> _THE PROBLEM_
Within the data below, state how many lines contain the string "Learning". Provide the number only.

> _DATASET CONTENT_
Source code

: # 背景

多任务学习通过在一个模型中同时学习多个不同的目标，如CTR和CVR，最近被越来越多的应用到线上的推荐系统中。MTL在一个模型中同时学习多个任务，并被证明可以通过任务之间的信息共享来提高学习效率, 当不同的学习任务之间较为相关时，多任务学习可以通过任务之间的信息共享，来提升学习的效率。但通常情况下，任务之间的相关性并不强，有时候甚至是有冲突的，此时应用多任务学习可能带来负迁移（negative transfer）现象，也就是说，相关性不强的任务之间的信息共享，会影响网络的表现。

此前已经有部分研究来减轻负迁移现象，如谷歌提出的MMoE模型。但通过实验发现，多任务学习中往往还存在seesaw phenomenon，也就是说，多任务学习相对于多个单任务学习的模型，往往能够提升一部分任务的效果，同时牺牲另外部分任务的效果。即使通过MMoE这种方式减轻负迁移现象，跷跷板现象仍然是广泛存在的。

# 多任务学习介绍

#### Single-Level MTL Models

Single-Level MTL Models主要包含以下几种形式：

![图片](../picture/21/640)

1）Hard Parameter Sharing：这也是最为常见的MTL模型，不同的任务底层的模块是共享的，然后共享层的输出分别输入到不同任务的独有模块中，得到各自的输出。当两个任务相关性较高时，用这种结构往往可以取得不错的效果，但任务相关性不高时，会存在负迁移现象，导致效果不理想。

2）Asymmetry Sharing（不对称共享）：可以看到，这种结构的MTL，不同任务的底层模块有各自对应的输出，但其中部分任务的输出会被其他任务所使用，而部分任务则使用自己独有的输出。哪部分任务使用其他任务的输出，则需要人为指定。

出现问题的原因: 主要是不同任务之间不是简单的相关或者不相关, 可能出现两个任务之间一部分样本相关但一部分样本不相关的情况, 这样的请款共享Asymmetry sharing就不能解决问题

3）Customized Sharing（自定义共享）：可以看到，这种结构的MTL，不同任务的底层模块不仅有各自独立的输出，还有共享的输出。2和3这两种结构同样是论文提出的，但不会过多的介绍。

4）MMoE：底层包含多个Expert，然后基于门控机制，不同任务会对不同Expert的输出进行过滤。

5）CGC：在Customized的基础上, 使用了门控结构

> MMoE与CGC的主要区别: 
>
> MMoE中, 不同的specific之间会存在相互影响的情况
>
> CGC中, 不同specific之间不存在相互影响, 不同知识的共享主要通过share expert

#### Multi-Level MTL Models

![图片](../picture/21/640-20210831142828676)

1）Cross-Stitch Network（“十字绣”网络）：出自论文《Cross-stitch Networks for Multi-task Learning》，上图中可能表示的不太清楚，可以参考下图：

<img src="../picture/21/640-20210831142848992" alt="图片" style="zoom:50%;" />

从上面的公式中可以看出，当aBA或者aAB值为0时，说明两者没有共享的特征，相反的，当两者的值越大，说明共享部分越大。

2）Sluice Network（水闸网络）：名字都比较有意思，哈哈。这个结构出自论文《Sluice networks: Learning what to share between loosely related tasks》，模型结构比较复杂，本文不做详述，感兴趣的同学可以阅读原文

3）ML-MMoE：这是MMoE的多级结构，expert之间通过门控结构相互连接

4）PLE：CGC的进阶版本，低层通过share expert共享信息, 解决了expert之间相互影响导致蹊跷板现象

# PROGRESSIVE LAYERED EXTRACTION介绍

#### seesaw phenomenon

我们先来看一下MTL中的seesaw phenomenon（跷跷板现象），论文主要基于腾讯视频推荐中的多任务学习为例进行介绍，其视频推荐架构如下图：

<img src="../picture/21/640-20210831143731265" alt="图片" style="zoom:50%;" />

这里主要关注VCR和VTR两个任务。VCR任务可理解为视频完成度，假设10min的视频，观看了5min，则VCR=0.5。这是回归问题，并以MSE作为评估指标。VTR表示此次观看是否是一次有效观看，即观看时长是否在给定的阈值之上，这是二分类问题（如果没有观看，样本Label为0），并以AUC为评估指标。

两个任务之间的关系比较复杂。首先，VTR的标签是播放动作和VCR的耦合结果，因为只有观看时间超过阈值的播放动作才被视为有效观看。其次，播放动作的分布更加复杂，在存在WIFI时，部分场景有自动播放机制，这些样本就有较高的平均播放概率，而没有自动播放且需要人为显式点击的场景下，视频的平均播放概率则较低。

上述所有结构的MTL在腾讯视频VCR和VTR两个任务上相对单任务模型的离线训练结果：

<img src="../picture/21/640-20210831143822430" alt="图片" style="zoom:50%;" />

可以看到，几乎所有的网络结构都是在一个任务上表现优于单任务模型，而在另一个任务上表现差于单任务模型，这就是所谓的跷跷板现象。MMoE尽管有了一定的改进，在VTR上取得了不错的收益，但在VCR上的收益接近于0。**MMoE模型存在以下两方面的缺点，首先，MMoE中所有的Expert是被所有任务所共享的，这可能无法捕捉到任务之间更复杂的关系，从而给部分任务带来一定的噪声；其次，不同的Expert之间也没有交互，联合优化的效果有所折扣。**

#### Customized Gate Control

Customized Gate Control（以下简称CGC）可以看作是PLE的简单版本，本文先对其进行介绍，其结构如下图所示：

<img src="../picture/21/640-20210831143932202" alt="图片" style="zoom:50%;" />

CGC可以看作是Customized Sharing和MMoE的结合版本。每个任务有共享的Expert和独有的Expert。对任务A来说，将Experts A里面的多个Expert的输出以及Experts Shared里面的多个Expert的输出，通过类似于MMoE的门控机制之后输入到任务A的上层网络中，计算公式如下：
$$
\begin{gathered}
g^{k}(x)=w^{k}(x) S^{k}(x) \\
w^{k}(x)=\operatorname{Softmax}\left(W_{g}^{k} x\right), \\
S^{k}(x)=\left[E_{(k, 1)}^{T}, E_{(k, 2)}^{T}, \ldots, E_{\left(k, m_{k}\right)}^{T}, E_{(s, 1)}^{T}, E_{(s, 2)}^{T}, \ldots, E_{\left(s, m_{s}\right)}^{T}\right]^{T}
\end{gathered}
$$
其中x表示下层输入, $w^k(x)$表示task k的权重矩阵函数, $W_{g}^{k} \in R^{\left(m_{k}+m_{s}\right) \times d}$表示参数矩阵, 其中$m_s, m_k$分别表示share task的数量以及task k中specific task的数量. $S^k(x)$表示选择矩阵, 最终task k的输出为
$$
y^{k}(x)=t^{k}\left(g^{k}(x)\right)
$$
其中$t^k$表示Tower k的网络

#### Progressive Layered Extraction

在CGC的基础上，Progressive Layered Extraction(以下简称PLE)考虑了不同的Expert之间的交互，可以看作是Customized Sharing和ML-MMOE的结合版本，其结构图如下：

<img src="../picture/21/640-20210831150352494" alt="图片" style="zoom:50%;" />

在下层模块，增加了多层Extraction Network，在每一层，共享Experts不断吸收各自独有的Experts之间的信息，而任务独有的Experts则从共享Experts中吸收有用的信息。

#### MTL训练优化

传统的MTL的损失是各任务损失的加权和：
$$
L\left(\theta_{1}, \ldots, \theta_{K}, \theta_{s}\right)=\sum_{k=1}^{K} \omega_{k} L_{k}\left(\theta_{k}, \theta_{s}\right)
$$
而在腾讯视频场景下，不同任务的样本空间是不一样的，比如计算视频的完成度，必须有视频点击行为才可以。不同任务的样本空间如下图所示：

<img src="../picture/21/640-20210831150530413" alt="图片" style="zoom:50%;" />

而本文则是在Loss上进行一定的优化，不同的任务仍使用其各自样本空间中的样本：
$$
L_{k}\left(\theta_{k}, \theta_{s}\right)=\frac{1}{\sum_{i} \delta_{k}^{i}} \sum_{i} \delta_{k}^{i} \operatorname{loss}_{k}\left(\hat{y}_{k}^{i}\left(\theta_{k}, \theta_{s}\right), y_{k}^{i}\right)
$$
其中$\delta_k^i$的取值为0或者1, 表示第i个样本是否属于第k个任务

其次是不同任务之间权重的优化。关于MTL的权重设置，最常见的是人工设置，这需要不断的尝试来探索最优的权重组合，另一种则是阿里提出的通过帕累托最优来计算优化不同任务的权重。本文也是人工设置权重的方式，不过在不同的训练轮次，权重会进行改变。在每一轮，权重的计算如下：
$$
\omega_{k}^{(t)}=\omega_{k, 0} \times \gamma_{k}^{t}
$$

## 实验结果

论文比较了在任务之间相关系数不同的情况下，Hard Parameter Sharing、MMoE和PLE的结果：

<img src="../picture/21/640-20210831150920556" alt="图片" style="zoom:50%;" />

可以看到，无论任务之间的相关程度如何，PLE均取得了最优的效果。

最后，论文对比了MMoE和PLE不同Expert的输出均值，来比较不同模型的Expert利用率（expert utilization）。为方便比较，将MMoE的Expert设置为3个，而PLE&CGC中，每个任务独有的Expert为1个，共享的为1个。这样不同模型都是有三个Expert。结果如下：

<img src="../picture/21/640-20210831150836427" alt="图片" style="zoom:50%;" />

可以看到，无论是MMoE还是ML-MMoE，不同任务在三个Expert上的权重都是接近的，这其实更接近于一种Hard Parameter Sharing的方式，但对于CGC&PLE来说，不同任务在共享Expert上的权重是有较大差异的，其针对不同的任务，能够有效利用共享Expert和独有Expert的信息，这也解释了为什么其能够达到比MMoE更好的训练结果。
==
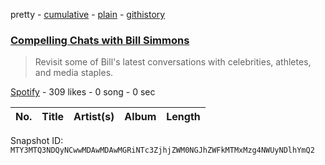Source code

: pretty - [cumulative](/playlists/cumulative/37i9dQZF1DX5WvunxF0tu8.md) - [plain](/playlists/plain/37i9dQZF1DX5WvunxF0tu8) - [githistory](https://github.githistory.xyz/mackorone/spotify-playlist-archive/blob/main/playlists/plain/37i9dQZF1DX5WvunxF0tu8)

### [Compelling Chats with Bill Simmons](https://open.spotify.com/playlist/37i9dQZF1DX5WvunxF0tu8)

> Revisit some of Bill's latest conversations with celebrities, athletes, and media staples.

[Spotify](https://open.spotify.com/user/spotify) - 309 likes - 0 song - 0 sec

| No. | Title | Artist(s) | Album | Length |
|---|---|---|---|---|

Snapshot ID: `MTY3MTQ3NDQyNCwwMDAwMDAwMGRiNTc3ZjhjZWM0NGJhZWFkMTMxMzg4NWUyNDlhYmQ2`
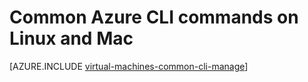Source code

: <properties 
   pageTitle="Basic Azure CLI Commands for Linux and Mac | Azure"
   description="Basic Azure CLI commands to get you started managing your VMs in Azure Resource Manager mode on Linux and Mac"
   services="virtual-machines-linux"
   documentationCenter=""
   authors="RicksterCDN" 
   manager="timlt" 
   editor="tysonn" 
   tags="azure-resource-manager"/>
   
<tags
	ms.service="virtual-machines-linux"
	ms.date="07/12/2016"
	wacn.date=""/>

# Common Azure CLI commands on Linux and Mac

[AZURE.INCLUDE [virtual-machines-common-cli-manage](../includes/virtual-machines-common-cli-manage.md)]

> _FINISHED TASK_
2